When you reach a picture, skip it, and retype every line below exactly.

## Information supplied

BEGIN

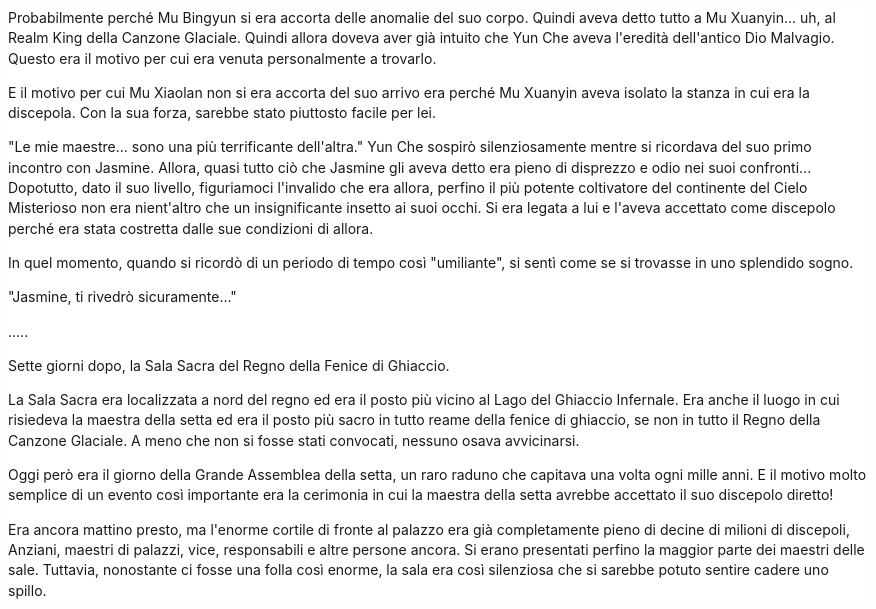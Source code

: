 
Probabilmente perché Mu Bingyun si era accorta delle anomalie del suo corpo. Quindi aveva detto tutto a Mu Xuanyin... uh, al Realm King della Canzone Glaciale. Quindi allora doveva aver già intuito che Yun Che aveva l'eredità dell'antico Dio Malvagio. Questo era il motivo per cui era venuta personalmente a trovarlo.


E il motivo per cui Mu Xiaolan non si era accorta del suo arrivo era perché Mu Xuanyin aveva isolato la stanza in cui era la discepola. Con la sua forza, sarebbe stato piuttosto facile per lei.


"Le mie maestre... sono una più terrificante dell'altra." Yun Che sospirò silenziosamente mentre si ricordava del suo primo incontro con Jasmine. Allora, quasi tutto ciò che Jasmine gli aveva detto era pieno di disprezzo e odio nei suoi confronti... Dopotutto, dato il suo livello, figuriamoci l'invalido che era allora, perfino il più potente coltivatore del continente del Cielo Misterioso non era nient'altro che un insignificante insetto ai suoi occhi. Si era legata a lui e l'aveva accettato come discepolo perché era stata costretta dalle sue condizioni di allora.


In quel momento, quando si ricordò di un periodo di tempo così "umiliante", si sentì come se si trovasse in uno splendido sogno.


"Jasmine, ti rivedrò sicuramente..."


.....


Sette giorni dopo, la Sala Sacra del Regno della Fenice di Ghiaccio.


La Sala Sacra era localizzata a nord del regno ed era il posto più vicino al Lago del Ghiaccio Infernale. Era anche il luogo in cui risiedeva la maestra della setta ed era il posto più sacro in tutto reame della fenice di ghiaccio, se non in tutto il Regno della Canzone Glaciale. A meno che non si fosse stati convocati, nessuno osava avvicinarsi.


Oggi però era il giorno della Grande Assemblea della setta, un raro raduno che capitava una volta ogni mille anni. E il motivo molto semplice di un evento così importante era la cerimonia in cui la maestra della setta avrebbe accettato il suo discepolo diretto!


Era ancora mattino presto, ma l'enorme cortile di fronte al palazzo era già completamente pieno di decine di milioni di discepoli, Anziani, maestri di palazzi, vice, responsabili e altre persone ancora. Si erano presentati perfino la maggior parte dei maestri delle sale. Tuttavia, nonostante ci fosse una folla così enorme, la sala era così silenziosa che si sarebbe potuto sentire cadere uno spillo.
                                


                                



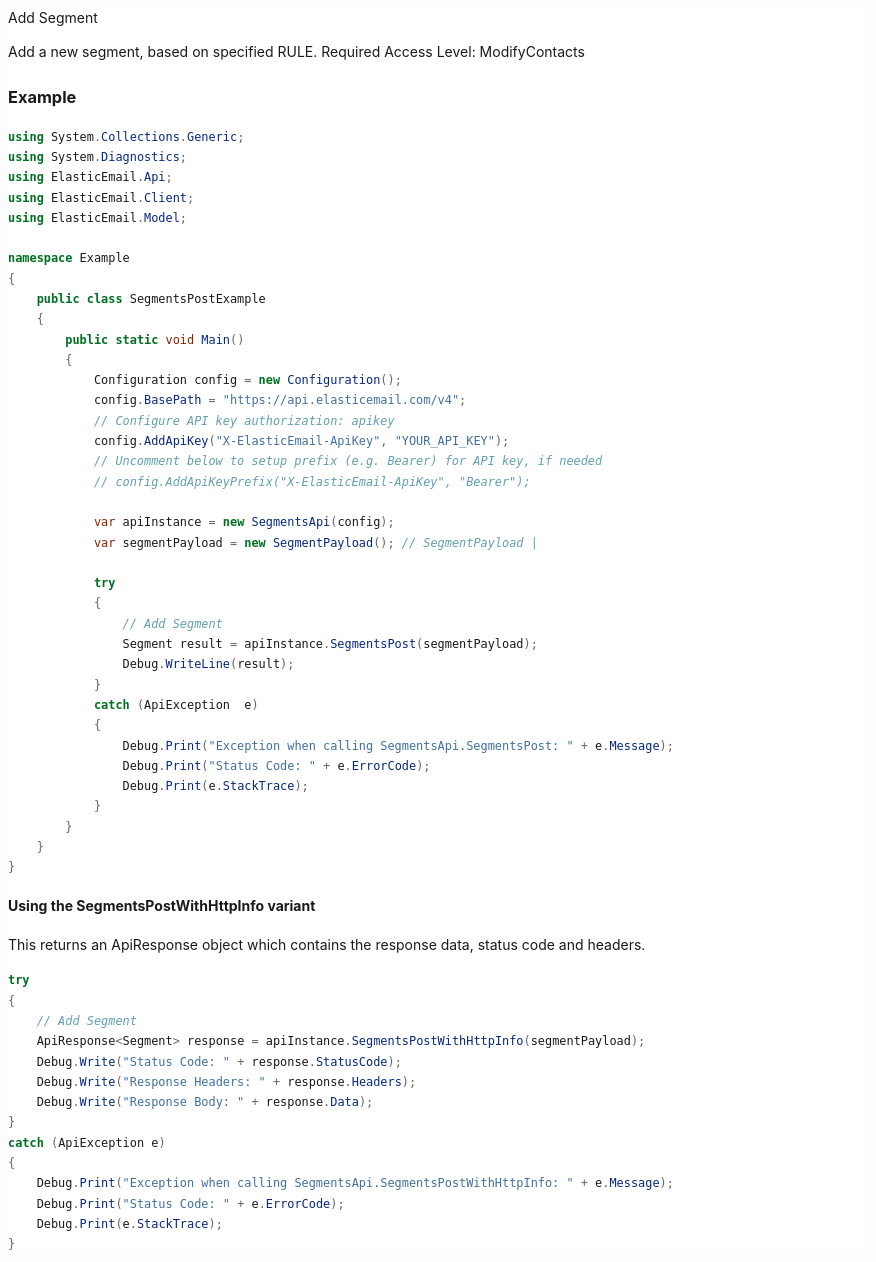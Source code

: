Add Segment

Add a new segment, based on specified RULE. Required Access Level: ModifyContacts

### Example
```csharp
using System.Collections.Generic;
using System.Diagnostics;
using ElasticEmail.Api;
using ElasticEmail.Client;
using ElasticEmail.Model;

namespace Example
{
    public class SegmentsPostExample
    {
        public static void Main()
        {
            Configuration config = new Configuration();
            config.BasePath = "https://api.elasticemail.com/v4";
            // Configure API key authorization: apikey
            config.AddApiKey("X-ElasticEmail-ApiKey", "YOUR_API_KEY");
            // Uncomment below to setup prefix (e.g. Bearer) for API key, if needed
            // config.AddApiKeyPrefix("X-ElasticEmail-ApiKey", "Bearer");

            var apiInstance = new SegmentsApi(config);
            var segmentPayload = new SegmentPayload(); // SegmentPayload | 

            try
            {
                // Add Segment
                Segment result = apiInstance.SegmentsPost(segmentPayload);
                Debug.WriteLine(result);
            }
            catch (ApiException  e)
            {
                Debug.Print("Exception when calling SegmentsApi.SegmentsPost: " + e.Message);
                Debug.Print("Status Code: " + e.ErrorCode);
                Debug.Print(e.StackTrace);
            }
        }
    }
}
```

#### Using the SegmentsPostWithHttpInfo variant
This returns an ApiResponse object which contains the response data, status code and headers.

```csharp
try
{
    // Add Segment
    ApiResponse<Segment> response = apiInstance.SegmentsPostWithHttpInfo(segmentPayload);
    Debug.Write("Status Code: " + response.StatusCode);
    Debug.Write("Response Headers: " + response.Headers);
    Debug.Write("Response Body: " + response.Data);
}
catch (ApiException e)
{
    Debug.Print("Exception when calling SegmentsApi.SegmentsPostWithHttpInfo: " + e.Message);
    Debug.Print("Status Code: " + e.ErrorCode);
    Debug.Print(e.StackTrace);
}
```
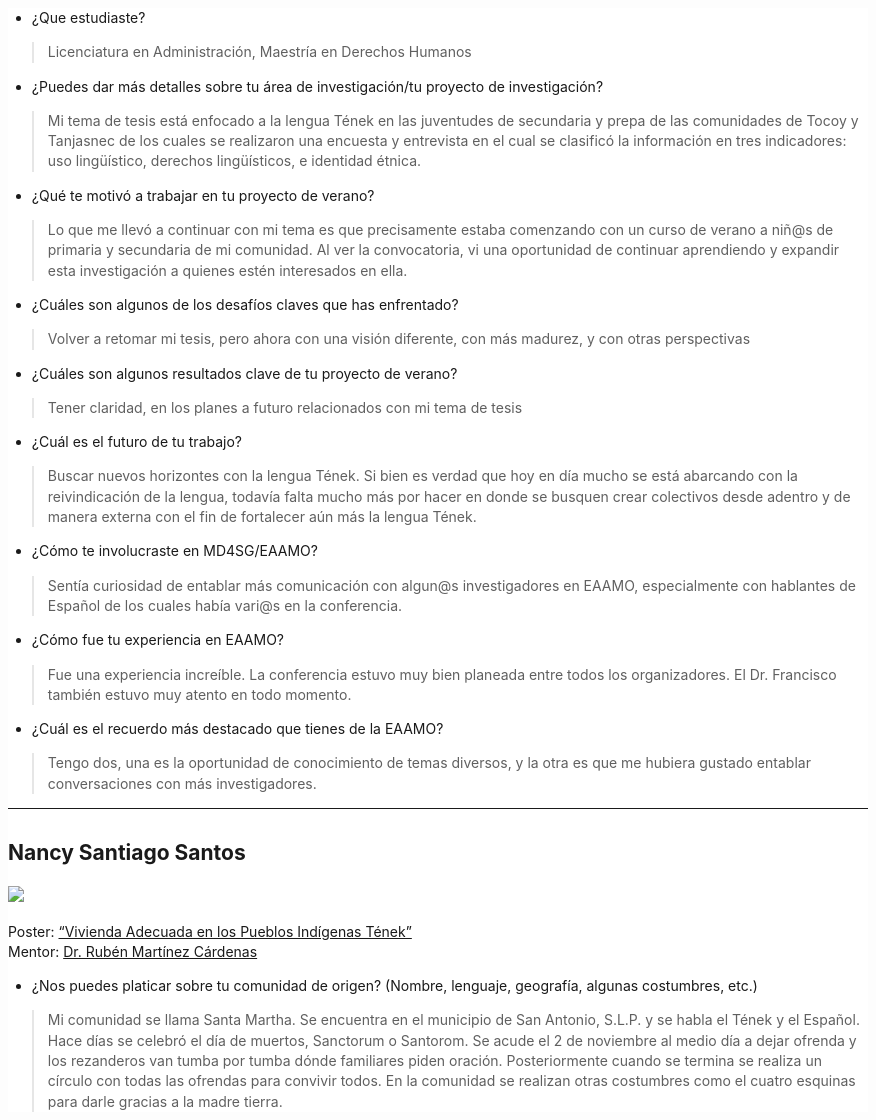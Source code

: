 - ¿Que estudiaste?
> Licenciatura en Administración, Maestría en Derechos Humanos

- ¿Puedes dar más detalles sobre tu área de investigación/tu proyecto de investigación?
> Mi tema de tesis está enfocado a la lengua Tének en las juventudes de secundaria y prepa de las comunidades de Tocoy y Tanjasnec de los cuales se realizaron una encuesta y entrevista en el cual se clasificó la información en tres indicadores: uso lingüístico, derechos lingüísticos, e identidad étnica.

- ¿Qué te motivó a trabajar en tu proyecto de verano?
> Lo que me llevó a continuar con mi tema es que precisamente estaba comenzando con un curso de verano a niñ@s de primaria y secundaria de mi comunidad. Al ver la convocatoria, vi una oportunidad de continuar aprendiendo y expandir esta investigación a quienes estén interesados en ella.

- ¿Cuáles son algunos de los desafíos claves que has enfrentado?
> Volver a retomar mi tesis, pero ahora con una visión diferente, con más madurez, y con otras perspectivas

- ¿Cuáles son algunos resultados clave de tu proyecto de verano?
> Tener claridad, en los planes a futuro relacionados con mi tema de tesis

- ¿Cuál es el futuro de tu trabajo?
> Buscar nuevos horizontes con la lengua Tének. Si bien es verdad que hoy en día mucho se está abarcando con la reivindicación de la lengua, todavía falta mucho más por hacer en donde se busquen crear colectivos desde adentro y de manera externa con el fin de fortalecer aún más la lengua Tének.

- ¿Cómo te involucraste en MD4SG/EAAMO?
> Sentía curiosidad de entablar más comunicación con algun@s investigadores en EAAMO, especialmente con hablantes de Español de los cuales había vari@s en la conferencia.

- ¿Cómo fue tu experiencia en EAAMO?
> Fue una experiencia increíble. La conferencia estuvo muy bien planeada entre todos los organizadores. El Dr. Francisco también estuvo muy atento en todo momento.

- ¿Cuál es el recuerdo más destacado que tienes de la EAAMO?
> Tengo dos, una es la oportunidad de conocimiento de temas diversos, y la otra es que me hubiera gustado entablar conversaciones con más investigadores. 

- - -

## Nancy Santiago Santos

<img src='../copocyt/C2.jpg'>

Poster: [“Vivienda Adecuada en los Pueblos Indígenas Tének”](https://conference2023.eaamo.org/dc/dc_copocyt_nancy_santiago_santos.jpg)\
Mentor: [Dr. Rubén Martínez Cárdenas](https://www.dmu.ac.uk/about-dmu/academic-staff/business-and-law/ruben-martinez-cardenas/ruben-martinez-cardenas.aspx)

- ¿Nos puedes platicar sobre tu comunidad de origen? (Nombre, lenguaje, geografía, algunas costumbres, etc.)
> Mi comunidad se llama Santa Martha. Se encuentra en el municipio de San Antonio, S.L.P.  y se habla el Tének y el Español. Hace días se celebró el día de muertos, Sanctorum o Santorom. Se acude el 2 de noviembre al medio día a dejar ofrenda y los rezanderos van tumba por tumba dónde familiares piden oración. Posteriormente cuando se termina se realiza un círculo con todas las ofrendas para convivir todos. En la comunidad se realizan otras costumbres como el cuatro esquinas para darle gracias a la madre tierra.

END

## The completed task
Source code

: 
Probabilmente perché Mu Bingyun si era accorta delle anomalie del suo corpo. Quindi aveva detto tutto a Mu Xuanyin... uh, al Realm King della Canzone Glaciale. Quindi allora doveva aver già intuito che Yun Che aveva l'eredità dell'antico Dio Malvagio. Questo era il motivo per cui era venuta personalmente a trovarlo.


E il motivo per cui Mu Xiaolan non si era accorta del suo arrivo era perché Mu Xuanyin aveva isolato la stanza in cui era la discepola. Con la sua forza, sarebbe stato piuttosto facile per lei.


"Le mie maestre... sono una più terrificante dell'altra." Yun Che sospirò silenziosamente mentre si ricordava del suo primo incontro con Jasmine. Allora, quasi tutto ciò che Jasmine gli aveva detto era pieno di disprezzo e odio nei suoi confronti... Dopotutto, dato il suo livello, figuriamoci l'invalido che era allora, perfino il più potente coltivatore del continente del Cielo Misterioso non era nient'altro che un insignificante insetto ai suoi occhi. Si era legata a lui e l'aveva accettato come discepolo perché era stata costretta dalle sue condizioni di allora.


In quel momento, quando si ricordò di un periodo di tempo così "umiliante", si sentì come se si trovasse in uno splendido sogno.


"Jasmine, ti rivedrò sicuramente..."


.....


Sette giorni dopo, la Sala Sacra del Regno della Fenice di Ghiaccio.


La Sala Sacra era localizzata a nord del regno ed era il posto più vicino al Lago del Ghiaccio Infernale. Era anche il luogo in cui risiedeva la maestra della setta ed era il posto più sacro in tutto reame della fenice di ghiaccio, se non in tutto il Regno della Canzone Glaciale. A meno che non si fosse stati convocati, nessuno osava avvicinarsi.


Oggi però era il giorno della Grande Assemblea della setta, un raro raduno che capitava una volta ogni mille anni. E il motivo molto semplice di un evento così importante era la cerimonia in cui la maestra della setta avrebbe accettato il suo discepolo diretto!


Era ancora mattino presto, ma l'enorme cortile di fronte al palazzo era già completamente pieno di decine di milioni di discepoli, Anziani, maestri di palazzi, vice, responsabili e altre persone ancora. Si erano presentati perfino la maggior parte dei maestri delle sale. Tuttavia, nonostante ci fosse una folla così enorme, la sala era così silenziosa che si sarebbe potuto sentire cadere uno spillo.
                                


                                



Source code

:Add Segment

Add a new segment, based on specified RULE. Required Access Level: ModifyContacts

### Example
```csharp
using System.Collections.Generic;
using System.Diagnostics;
using ElasticEmail.Api;
using ElasticEmail.Client;
using ElasticEmail.Model;

namespace Example
{
    public class SegmentsPostExample
    {
        public static void Main()
        {
            Configuration config = new Configuration();
            config.BasePath = "https://api.elasticemail.com/v4";
            // Configure API key authorization: apikey
            config.AddApiKey("X-ElasticEmail-ApiKey", "YOUR_API_KEY");
            // Uncomment below to setup prefix (e.g. Bearer) for API key, if needed
            // config.AddApiKeyPrefix("X-ElasticEmail-ApiKey", "Bearer");

            var apiInstance = new SegmentsApi(config);
            var segmentPayload = new SegmentPayload(); // SegmentPayload | 

            try
            {
                // Add Segment
                Segment result = apiInstance.SegmentsPost(segmentPayload);
                Debug.WriteLine(result);
            }
            catch (ApiException  e)
            {
                Debug.Print("Exception when calling SegmentsApi.SegmentsPost: " + e.Message);
                Debug.Print("Status Code: " + e.ErrorCode);
                Debug.Print(e.StackTrace);
            }
        }
    }
}
```

#### Using the SegmentsPostWithHttpInfo variant
This returns an ApiResponse object which contains the response data, status code and headers.

```csharp
try
{
    // Add Segment
    ApiResponse<Segment> response = apiInstance.SegmentsPostWithHttpInfo(segmentPayload);
    Debug.Write("Status Code: " + response.StatusCode);
    Debug.Write("Response Headers: " + response.Headers);
    Debug.Write("Response Body: " + response.Data);
}
catch (ApiException e)
{
    Debug.Print("Exception when calling SegmentsApi.SegmentsPostWithHttpInfo: " + e.Message);
    Debug.Print("Status Code: " + e.ErrorCode);
    Debug.Print(e.StackTrace);
}
```
Source code

: - ¿Que estudiaste?
> Licenciatura en Administración, Maestría en Derechos Humanos

- ¿Puedes dar más detalles sobre tu área de investigación/tu proyecto de investigación?
> Mi tema de tesis está enfocado a la lengua Tének en las juventudes de secundaria y prepa de las comunidades de Tocoy y Tanjasnec de los cuales se realizaron una encuesta y entrevista en el cual se clasificó la información en tres indicadores: uso lingüístico, derechos lingüísticos, e identidad étnica.

- ¿Qué te motivó a trabajar en tu proyecto de verano?
> Lo que me llevó a continuar con mi tema es que precisamente estaba comenzando con un curso de verano a niñ@s de primaria y secundaria de mi comunidad. Al ver la convocatoria, vi una oportunidad de continuar aprendiendo y expandir esta investigación a quienes estén interesados en ella.

- ¿Cuáles son algunos de los desafíos claves que has enfrentado?
> Volver a retomar mi tesis, pero ahora con una visión diferente, con más madurez, y con otras perspectivas

- ¿Cuáles son algunos resultados clave de tu proyecto de verano?
> Tener claridad, en los planes a futuro relacionados con mi tema de tesis

- ¿Cuál es el futuro de tu trabajo?
> Buscar nuevos horizontes con la lengua Tének. Si bien es verdad que hoy en día mucho se está abarcando con la reivindicación de la lengua, todavía falta mucho más por hacer en donde se busquen crear colectivos desde adentro y de manera externa con el fin de fortalecer aún más la lengua Tének.

- ¿Cómo te involucraste en MD4SG/EAAMO?
> Sentía curiosidad de entablar más comunicación con algun@s investigadores en EAAMO, especialmente con hablantes de Español de los cuales había vari@s en la conferencia.

- ¿Cómo fue tu experiencia en EAAMO?
> Fue una experiencia increíble. La conferencia estuvo muy bien planeada entre todos los organizadores. El Dr. Francisco también estuvo muy atento en todo momento.

- ¿Cuál es el recuerdo más destacado que tienes de la EAAMO?
> Tengo dos, una es la oportunidad de conocimiento de temas diversos, y la otra es que me hubiera gustado entablar conversaciones con más investigadores. 

- - -

## Nancy Santiago Santos

<img src='../copocyt/C2.jpg'>

Poster: [“Vivienda Adecuada en los Pueblos Indígenas Tének”](https://conference2023.eaamo.org/dc/dc_copocyt_nancy_santiago_santos.jpg)\
Mentor: [Dr. Rubén Martínez Cárdenas](https://www.dmu.ac.uk/about-dmu/academic-staff/business-and-law/ruben-martinez-cardenas/ruben-martinez-cardenas.aspx)

- ¿Nos puedes platicar sobre tu comunidad de origen? (Nombre, lenguaje, geografía, algunas costumbres, etc.)
> Mi comunidad se llama Santa Martha. Se encuentra en el municipio de San Antonio, S.L.P.  y se habla el Tének y el Español. Hace días se celebró el día de muertos, Sanctorum o Santorom. Se acude el 2 de noviembre al medio día a dejar ofrenda y los rezanderos van tumba por tumba dónde familiares piden oración. Posteriormente cuando se termina se realiza un círculo con todas las ofrendas para convivir todos. En la comunidad se realizan otras costumbres como el cuatro esquinas para darle gracias a la madre tierra.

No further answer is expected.